I just find the "stats" only system boring and the unique quirks our squad has.... weird to say the least. (but I understand your point and I don't pretend what I said would be the best. However I'm sure the small quest to help your squad get a job would be fun and popular)

Regarding the reward, I understand your point but I fail to see why people would play the sqad if there were no substantial reward. I mean, they don't have to be mandatory but I find the current one rather bleh.
I'll put it this way then: it should have equivalent player-participating efficiency as other means of gaining rewards. It should not have truly unique rewards, and it should not be faster to reach rewards through a menu, or through combination of menus and gameplay, than purely gameplay. The cumulative increase to rewards should either be proportionate to time the player must actually spend (menu or gameplay, it matters not) relative to, say, beastman tribe rep levels, and/or very open to catch-up mechanics (e.g. every week exp gains get increased by some mostly flat amount, squishing exp requirements to level up at lower levels while having virtually no effect on higher levels). It cannot be mandatory, but it also shouldn't even feel at all mandatory, and it absolutely should not feel like you're at a massive, irredeemable advantage for not starting onto these things early.

As for the whole "quirks" thing, I'll agree, it needs to be a lot more.

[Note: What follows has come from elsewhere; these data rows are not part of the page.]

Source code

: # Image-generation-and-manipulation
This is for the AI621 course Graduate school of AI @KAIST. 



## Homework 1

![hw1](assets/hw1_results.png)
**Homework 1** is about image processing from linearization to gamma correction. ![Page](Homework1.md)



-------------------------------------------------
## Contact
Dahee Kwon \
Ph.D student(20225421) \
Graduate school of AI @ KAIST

My own goal would be for the quirks to be in every sense but stats (e.g. Stubborn, Sycophant, Silver-tongued as personality traits; Seventh Legion Deserter, Sagahin-Guard, Slipped the Noose as backstories; or Sapper, Sidekick, etc., as skillsets or trainings).
  • Go into (a dynamically modified version of) Copperbell Mines with a Sapper and you can skip gathering the Firesands up to a point, or make more use of them than just blowing open pathways (i.e. you can explode bosses or destroy bridges behind you as you flee from overwhelming mobs).
  • Whoever you pair your Sidekick to gradually modifies and builds upon his whole skillset to act as synergetic abilities to that person.
  • Your Seventh Legion Deserter finds out where other former (or current?) spies are operating, giving you an open-ended investigatory quest for which you can assign people to other areas, with quality of clues garnered varying based on whether they have Perception traits or whatnot, and can of course do as much as you like on your own. You'll have to be there for the actual encounter, though.
  • Your Silver-tongued guy may start up some further merchant quests.
  • Your Sycophant gets himself involved with some various dangerous people, making promises he can't fulfill on his own -- with a deadline.
  • Your Stubborn guy gets in over his head in promising a fight in the Colosseum, allowing the enemy twice as many people as he brings.
  • Your squadron mates can take interest in each other, in the vein of rivals, admirers, or even romantic interest, and these relationships can be played upon to adjust quests found, quest results, traits (positive OR negative -- though all negative ones can eventually be erased) acquired, and exp bonuses.
  • Etc., etc.

Those are the kinds of things that make me want to level up a Squadron. Short of that, my loathing of the WoW mission boards will keep me at great distance.